Perhaps Cartalucci was the first person publicly to recognize what has been happening here.

On 8 February 2018, Russia’s RT bannered, “US-led coalition conducts ‘defensive’ airstrikes against Syrian forces”, and reported, “The US-led coalition has also firmly stressed its ‘non-negotiable right to act in self-defense,’ since its service members are embedded with the [anti-Syrian] ‘partners’ on ground in Syria. … ‘It’s very likely that the Americans have taken a course of dividing the country. They just gave up their assurances, given to us, that the only goal of their presence in Syria – without an invitation of the legitimate government – was to defeat Islamic State and the terrorists,’ Lavrov said.

All of this, likewise, has since been borne out. Key was the September 2018 Tehran summit of Erdogan, Putin and Rouhani (Syria not even being represented there), to decide how to handle Syria’s most pro-jihadist province: Idlib. (It’s even more jihadist than Raqqah, where ISIS was headquartered, and which is the second-most-jihadist.)

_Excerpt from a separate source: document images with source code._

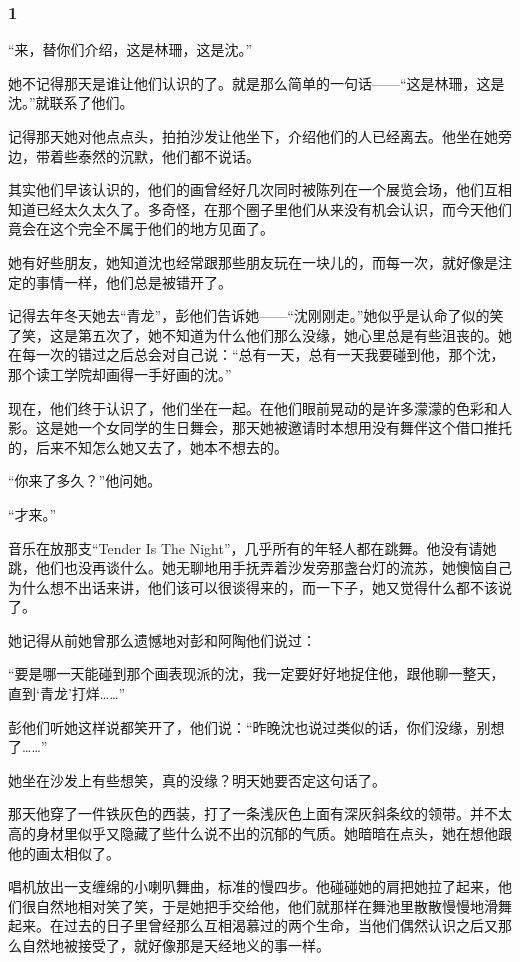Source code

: \subsubsection*{1}
\par “来，替你们介绍，这是林珊，这是沈。”
\par 她不记得那天是谁让他们认识的了。就是那么简单的一句话——“这是林珊，这是沈。”就联系了他们。
\par 记得那天她对他点点头，拍拍沙发让他坐下，介绍他们的人已经离去。他坐在她旁边，带着些泰然的沉默，他们都不说话。
\par 其实他们早该认识的，他们的画曾经好几次同时被陈列在一个展览会场，他们互相知道已经太久太久了。多奇怪，在那个圈子里他们从来没有机会认识，而今天他们竟会在这个完全不属于他们的地方见面了。
\par 她有好些朋友，她知道沈也经常跟那些朋友玩在一块儿的，而每一次，就好像是注定的事情一样，他们总是被错开了。
\par 记得去年冬天她去“青龙”，彭他们告诉她——“沈刚刚走。”她似乎是认命了似的笑了笑，这是第五次了，她不知道为什么他们那么没缘，她心里总是有些沮丧的。她在每一次的错过之后总会对自己说：“总有一天，总有一天我要碰到他，那个沈，那个读工学院却画得一手好画的沈。”
\par 现在，他们终于认识了，他们坐在一起。在他们眼前晃动的是许多濛濛的色彩和人影。这是她一个女同学的生日舞会，那天她被邀请时本想用没有舞伴这个借口推托的，后来不知怎么她又去了，她本不想去的。
\par “你来了多久？”他问她。
\par “才来。”
\par 音乐在放那支“Tender Is The Night”，几乎所有的年轻人都在跳舞。他没有请她跳，他们也没再谈什么。她无聊地用手抚弄着沙发旁那盏台灯的流苏，她懊恼自己为什么想不出话来讲，他们该可以很谈得来的，而一下子，她又觉得什么都不该说了。
\par 她记得从前她曾那么遗憾地对彭和阿陶他们说过：
\par “要是哪一天能碰到那个画表现派的沈，我一定要好好地捉住他，跟他聊一整天，直到‘青龙’打烊……”
\par 彭他们听她这样说都笑开了，他们说：“昨晚沈也说过类似的话，你们没缘，别想了……”
\par 她坐在沙发上有些想笑，真的没缘？明天她要否定这句话了。
\par 那天他穿了一件铁灰色的西装，打了一条浅灰色上面有深灰斜条纹的领带。并不太高的身材里似乎又隐藏了些什么说不出的沉郁的气质。她暗暗在点头，她在想他跟他的画太相似了。
\par 唱机放出一支缠绵的小喇叭舞曲，标准的慢四步。他碰碰她的肩把她拉了起来，他们很自然地相对笑了笑，于是她把手交给他，他们就那样在舞池里散散慢慢地滑舞起来。在过去的日子里曾经那么互相渴慕过的两个生命，当他们偶然认识之后又那么自然地被接受了，就好像那是天经地义的事一样。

On 9 September 2018, the Turkish-Government-controlled (and this also means anti-Syrian) Daily Sabah newspaper bannered “The outcome of the Tehran summit” and reported that:

We know for a fact that Erdoğan’s goal was to prevent the Russians and the Assad regime from carrying out a comprehensive operation in Idlib. In this sense, he got what he wanted. At the joint press conference, the Russian president announced that the three countries, at the request of President Erdoğan, urged all parties to lay down their arms. As such, it became possible to prevent another humanitarian disaster, a new influx of refugees, the collapse of the Astana process [which Putin had established to replace the U.N.’s peace process immediately after Obama bombed on 17 September 2016 Syria’s Army at Deir Ezzor, thus violating the ceasefire agreement that his Secretary of State John Kerry had just signed with Russia’s Foreign Minister Sergey Lavrov on 9 September 2016] and the radicalization of moderate opposition, who would have moved closer to the Hayat Tahrir al-Sham (HTS) [Al Qaeda in Syria]. At the same time, a clear distinction was made between ‘terrorists’ and opposition groups. At the same time, there is no doubt that the Iranian president’s proposal to remove the United States from the east of the Euphrates river was in line with Erdoğan’s own agenda.

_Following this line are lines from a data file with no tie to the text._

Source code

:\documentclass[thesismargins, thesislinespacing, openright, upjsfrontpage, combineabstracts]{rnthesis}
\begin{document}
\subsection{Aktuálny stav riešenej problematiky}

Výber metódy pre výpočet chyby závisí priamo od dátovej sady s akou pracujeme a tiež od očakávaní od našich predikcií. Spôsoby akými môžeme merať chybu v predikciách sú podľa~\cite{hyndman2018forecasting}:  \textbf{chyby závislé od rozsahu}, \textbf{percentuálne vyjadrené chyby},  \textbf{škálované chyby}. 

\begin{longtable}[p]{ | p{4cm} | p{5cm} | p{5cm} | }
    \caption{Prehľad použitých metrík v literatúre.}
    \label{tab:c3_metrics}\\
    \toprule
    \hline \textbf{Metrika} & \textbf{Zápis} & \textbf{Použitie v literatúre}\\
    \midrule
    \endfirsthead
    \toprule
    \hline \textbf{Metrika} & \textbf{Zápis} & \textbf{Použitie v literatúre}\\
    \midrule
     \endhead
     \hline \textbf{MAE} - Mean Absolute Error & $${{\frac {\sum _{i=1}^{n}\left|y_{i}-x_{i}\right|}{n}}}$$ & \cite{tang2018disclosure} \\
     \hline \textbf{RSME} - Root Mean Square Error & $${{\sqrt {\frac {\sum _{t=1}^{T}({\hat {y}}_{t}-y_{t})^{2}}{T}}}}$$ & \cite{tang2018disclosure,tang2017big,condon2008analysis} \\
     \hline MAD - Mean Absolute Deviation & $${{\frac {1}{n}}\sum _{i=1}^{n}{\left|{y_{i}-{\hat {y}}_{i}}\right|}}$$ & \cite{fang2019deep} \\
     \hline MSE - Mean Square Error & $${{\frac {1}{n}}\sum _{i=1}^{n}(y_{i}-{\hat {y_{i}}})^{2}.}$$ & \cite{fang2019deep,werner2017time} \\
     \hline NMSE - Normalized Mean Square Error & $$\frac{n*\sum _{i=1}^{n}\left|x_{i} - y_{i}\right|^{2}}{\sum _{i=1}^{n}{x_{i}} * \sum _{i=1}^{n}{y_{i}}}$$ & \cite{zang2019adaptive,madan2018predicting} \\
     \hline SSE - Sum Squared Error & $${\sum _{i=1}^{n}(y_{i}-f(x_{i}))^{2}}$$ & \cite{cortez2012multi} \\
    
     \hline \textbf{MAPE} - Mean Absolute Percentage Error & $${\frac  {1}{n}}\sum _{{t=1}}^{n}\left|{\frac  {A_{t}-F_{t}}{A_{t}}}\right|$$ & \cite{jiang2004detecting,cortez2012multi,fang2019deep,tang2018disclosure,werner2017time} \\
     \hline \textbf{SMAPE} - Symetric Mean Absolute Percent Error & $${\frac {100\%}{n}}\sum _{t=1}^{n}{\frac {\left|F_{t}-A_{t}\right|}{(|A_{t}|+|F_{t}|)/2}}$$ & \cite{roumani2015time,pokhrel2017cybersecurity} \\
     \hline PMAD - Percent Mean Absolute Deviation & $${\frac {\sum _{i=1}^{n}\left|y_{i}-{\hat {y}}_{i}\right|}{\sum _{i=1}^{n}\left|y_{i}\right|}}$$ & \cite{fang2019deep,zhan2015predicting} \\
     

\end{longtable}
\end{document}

Actually, however, the truthfulness of that last sentence is still very much in doubt.

The ultra-reliable Al Masdar News reported on 10 September 2018 that “Russia and Iran have already informed Turkey that they will not accept any jihadist factions inside of Idlib; however, the latter is attempting to convince Moscow and Tehran to avoid carrying out the attack in favor of Ankara clearing these groups.” Putin and Rouhani accepted Erdogan’s promise there (of “Ankara clearing those groups”), and consequently allowed Turkey’s troops to handle Idlib. But, evidently, Erdogan had been lying about that. He didn’t eliminate the jihadists — he has instead been protecting them (except that his forces attack the Kurdish-independence forces against Syria’s Government, the anti-Assad fighters whom Erdogan authentically has been obsessed to kill).

The very next day, on September 11th, Paul Mansfield at Syria News headlined “Erdogan Buys Time for Terrorists at the Tehran Summit” and he observed that

The Turkish newspaper Daily Sabah released the components of Turkey’s plan for Idlib. It doesn’t take a genius to figure out it effectively means annexing Syrian territory, entrenching Turkish proxy Free Syrian Army forces, while falsely legitimizing their presence through a trilateral agreement, one made (it should be mentioned) without the presence of the country it concerns: Syria.

On 18 September 2018, another of the Turkish regime’s major newspapers, Yeni Safak, headlined “Turkey tells 50,000 FSA fighters to be ready for deployment as tensions rise in Idlib” and reported that, “As the Assad regime and Russian warplanes viciously attack the last opposition-held stronghold of Syria’s Idlib, Turkey ramped up its military reinforcements in northern Syria and instructed over 50,000 Free Syrian Army (FSA) [that being the Turkish-led anti-Assad] fighters stationed in Afrin, Azaz, Jarabulus, al-Bab and al-Rai to ‘be ready for military deployment.’”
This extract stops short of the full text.